= What you have to do =
Each entry must be restated word for word, with nothing omitted.

= Records for this task =
•••••
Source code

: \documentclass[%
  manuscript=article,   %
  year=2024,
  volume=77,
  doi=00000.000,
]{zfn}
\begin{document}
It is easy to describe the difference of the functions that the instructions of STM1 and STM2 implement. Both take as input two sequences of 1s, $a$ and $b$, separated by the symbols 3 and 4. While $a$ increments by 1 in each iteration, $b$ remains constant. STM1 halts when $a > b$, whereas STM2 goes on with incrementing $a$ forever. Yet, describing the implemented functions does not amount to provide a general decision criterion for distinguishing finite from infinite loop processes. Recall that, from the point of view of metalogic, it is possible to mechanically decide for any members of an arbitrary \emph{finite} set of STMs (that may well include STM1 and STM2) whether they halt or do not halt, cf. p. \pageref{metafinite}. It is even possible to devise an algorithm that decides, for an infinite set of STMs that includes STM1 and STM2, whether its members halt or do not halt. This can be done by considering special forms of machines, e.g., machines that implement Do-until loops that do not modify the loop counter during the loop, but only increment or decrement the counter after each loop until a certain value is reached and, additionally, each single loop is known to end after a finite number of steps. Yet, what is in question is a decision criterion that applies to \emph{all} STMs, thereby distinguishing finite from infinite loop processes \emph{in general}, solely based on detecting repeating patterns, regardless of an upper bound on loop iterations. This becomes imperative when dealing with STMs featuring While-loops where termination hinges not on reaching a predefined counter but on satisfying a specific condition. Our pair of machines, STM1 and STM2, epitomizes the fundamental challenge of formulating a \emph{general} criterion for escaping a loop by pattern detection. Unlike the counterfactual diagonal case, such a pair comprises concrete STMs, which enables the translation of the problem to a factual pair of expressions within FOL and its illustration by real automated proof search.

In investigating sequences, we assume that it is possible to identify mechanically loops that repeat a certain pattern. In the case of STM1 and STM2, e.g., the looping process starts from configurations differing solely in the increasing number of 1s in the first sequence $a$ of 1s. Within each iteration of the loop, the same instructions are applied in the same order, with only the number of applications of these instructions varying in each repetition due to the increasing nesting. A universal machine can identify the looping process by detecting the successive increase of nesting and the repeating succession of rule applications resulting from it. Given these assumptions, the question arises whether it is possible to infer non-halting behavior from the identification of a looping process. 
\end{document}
•••••
= Solution =
Source code

: \documentclass[%
  manuscript=article,   %
  year=2024,
  volume=77,
  doi=00000.000,
]{zfn}
\begin{document}
It is easy to describe the difference of the functions that the instructions of STM1 and STM2 implement. Both take as input two sequences of 1s, $a$ and $b$, separated by the symbols 3 and 4. While $a$ increments by 1 in each iteration, $b$ remains constant. STM1 halts when $a > b$, whereas STM2 goes on with incrementing $a$ forever. Yet, describing the implemented functions does not amount to provide a general decision criterion for distinguishing finite from infinite loop processes. Recall that, from the point of view of metalogic, it is possible to mechanically decide for any members of an arbitrary \emph{finite} set of STMs (that may well include STM1 and STM2) whether they halt or do not halt, cf. p. \pageref{metafinite}. It is even possible to devise an algorithm that decides, for an infinite set of STMs that includes STM1 and STM2, whether its members halt or do not halt. This can be done by considering special forms of machines, e.g., machines that implement Do-until loops that do not modify the loop counter during the loop, but only increment or decrement the counter after each loop until a certain value is reached and, additionally, each single loop is known to end after a finite number of steps. Yet, what is in question is a decision criterion that applies to \emph{all} STMs, thereby distinguishing finite from infinite loop processes \emph{in general}, solely based on detecting repeating patterns, regardless of an upper bound on loop iterations. This becomes imperative when dealing with STMs featuring While-loops where termination hinges not on reaching a predefined counter but on satisfying a specific condition. Our pair of machines, STM1 and STM2, epitomizes the fundamental challenge of formulating a \emph{general} criterion for escaping a loop by pattern detection. Unlike the counterfactual diagonal case, such a pair comprises concrete STMs, which enables the translation of the problem to a factual pair of expressions within FOL and its illustration by real automated proof search.

In investigating sequences, we assume that it is possible to identify mechanically loops that repeat a certain pattern. In the case of STM1 and STM2, e.g., the looping process starts from configurations differing solely in the increasing number of 1s in the first sequence $a$ of 1s. Within each iteration of the loop, the same instructions are applied in the same order, with only the number of applications of these instructions varying in each repetition due to the increasing nesting. A universal machine can identify the looping process by detecting the successive increase of nesting and the repeating succession of rule applications resulting from it. Given these assumptions, the question arises whether it is possible to infer non-halting behavior from the identification of a looping process. 
\end{document}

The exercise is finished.